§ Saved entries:
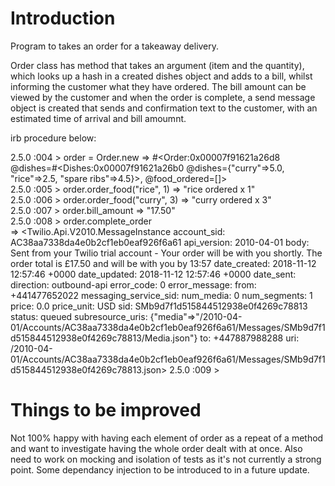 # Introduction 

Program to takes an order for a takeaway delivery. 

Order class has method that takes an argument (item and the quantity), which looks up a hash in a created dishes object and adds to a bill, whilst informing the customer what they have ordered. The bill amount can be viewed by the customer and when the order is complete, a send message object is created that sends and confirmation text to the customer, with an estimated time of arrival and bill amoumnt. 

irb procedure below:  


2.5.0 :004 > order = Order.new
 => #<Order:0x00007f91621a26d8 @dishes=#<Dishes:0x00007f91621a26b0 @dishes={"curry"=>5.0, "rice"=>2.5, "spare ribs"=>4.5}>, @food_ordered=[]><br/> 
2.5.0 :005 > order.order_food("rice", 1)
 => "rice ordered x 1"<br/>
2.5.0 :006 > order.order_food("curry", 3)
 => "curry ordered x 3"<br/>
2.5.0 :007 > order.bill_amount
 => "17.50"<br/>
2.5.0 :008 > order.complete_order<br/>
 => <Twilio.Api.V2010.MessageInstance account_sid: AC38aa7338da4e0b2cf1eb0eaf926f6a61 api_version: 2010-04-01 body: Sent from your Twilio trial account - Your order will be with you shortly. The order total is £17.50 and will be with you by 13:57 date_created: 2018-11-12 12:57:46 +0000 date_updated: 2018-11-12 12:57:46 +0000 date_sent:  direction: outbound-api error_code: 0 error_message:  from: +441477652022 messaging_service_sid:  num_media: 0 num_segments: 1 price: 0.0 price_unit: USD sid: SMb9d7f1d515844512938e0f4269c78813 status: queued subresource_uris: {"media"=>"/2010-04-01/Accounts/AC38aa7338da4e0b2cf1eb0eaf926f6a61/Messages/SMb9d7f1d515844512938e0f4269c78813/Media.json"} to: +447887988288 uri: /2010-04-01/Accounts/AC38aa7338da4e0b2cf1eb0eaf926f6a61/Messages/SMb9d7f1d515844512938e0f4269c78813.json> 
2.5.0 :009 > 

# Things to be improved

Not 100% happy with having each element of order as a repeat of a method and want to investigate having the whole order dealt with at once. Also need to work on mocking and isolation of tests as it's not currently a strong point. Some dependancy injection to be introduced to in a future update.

§ Your objective: In the entries above, find each line containing the string "dishes" and copy it.

§ Answer section:
Order class has method that takes an argument (item and the quantity), which looks up a hash in a created dishes object and adds to a bill, whilst informing the customer what they have ordered. The bill amount can be viewed by the customer and when the order is complete, a send message object is created that sends and confirmation text to the customer, with an estimated time of arrival and bill amoumnt. 
 => #<Order:0x00007f91621a26d8 @dishes=#<Dishes:0x00007f91621a26b0 @dishes={"curry"=>5.0, "rice"=>2.5, "spare ribs"=>4.5}>, @food_ordered=[]><br/> 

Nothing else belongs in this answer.